— Task details —
Exclude images; transcribe the rest of the data exactly.

*** Working data Section Begins ***

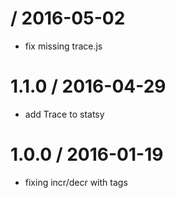 
 / 2016-05-02
=============

  * fix missing trace.js

1.1.0 / 2016-04-29
==================

  * add Trace to statsy

1.0.0 / 2016-01-19
==================

  * fixing incr/decr with tags

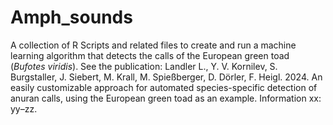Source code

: # Amph_sounds
A collection of R Scripts and related files to create and run a machine learning algorithm that detects the calls of the European green toad (<i>Bufotes viridis</i>).
See the publication:
Landler L., Y. V. Kornilev, S. Burgstaller, J. Siebert, M. Krall, M. Spießberger, D. Dörler, F. Heigl. 2024. An easily customizable approach for automated species-specific detection of anuran calls, using the European green toad as an example. Information xx: yy­–zz.
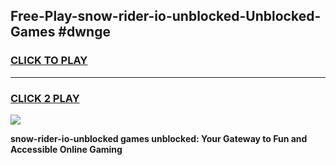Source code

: 
## Free-Play-snow-rider-io-unblocked-Unblocked-Games #dwnge
<h3>
<a href="https://news.freeplayer.one?title=snow-rider-io-unblocked&ref=8M">CLICK TO PLAY</a></h3>
<hr>

<h3>
<a href="https://news.freeplayer.one?title=snow-rider-io-unblocked&ref=8M">CLICK 2 PLAY</a>
  
</h3>

<a href="https://news.freeplayer.one?title=snow-rider-io-unblocked&ref=8M"><img src="https://clearcache.store/games.png"></a>


**snow-rider-io-unblocked games unblocked: Your Gateway to Fun and Accessible Online Gaming**
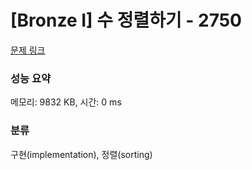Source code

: # [Bronze I] 수 정렬하기 - 2750 

[문제 링크](https://www.acmicpc.net/problem/2750) 

### 성능 요약

메모리: 9832 KB, 시간: 0 ms

### 분류

구현(implementation), 정렬(sorting)


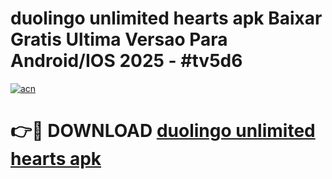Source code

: # duolingo unlimited hearts apk Baixar Gratis Ultima Versao Para Android/IOS 2025 - #tv5d6

[![acn](https://github.com/user-attachments/assets/0f9c940e-d8b0-45ae-aac7-cd30a18b3e1c)](https://app.mediaupload.pro?title=duolingo_unlimited_hearts_apk&ref=27F)

# 👉🔴 DOWNLOAD [duolingo unlimited hearts apk](https://app.mediaupload.pro?title=duolingo_unlimited_hearts_apk&ref=27F)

*** Working data Section Ends ***

— Answer for this exercise —
 / 2016-05-02
=============

  * fix missing trace.js

1.1.0 / 2016-04-29
==================

  * add Trace to statsy

1.0.0 / 2016-01-19
==================

  * fixing incr/decr with tags

Source code

: # Amph_sounds
A collection of R Scripts and related files to create and run a machine learning algorithm that detects the calls of the European green toad (<i>Bufotes viridis</i>).
See the publication:
Landler L., Y. V. Kornilev, S. Burgstaller, J. Siebert, M. Krall, M. Spießberger, D. Dörler, F. Heigl. 2024. An easily customizable approach for automated species-specific detection of anuran calls, using the European green toad as an example. Information xx: yy­–zz.
Source code

: 
## Free-Play-snow-rider-io-unblocked-Unblocked-Games #dwnge
<h3>
<a href="https://news.freeplayer.one?title=snow-rider-io-unblocked&ref=8M">CLICK TO PLAY</a></h3>
<hr>

<h3>
<a href="https://news.freeplayer.one?title=snow-rider-io-unblocked&ref=8M">CLICK 2 PLAY</a>
  
</h3>

<a href="https://news.freeplayer.one?title=snow-rider-io-unblocked&ref=8M"><img src="https://clearcache.store/games.png"></a>


**snow-rider-io-unblocked games unblocked: Your Gateway to Fun and Accessible Online Gaming**
Source code

: # [Bronze I] 수 정렬하기 - 2750 

[문제 링크](https://www.acmicpc.net/problem/2750) 

### 성능 요약

메모리: 9832 KB, 시간: 0 ms

### 분류

구현(implementation), 정렬(sorting)


Source code

: # duolingo unlimited hearts apk Baixar Gratis Ultima Versao Para Android/IOS 2025 - #tv5d6

[![acn](https://github.com/user-attachments/assets/0f9c940e-d8b0-45ae-aac7-cd30a18b3e1c)](https://app.mediaupload.pro?title=duolingo_unlimited_hearts_apk&ref=27F)

# 👉🔴 DOWNLOAD [duolingo unlimited hearts apk](https://app.mediaupload.pro?title=duolingo_unlimited_hearts_apk&ref=27F)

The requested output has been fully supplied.